### TASK TO COMPLETE
Go over the data below and say how many lines hold the word "ottenere". Only the number is needed.

### DATA TO USE
──────────
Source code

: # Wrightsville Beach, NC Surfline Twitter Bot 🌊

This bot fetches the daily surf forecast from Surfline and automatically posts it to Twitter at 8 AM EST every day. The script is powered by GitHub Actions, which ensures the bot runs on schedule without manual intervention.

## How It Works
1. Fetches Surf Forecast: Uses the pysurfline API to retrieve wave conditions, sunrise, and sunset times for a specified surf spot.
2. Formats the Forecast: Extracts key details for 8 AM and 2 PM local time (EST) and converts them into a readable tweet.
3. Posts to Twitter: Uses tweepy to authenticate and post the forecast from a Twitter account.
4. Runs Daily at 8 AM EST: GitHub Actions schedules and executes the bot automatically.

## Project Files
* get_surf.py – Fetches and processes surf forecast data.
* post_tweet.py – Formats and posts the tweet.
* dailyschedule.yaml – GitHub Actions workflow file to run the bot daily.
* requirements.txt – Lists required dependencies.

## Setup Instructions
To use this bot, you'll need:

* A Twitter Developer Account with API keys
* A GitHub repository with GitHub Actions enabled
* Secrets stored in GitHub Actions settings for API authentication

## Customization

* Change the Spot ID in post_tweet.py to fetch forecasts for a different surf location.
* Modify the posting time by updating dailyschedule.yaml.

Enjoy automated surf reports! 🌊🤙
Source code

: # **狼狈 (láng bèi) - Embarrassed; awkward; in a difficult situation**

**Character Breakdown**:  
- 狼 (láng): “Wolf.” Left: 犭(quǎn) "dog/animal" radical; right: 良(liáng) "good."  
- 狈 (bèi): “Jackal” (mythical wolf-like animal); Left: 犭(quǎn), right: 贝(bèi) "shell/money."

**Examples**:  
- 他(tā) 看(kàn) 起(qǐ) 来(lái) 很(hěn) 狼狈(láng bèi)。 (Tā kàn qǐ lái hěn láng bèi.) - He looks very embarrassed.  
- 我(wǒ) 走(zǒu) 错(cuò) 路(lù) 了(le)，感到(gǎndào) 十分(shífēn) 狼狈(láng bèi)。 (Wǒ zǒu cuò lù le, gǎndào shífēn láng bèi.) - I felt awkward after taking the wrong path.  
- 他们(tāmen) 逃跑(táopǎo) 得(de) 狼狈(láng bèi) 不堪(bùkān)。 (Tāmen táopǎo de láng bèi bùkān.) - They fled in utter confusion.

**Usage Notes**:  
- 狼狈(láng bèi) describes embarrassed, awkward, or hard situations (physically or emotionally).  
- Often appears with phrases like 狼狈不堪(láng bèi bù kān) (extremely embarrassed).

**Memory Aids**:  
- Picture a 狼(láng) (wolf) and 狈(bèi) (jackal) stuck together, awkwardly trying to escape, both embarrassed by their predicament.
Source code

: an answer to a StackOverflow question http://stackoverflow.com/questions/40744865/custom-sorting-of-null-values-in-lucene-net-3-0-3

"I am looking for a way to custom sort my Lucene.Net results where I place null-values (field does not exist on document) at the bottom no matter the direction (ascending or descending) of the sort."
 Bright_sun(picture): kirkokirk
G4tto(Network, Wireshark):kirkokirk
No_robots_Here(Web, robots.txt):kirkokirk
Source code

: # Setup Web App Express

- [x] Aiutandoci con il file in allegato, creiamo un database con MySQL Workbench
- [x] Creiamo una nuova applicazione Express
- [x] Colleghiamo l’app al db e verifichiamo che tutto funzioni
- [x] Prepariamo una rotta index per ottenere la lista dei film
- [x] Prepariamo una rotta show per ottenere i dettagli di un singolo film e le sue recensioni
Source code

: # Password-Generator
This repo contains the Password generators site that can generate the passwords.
──────────
### REPLY TO THE EXERCISE
2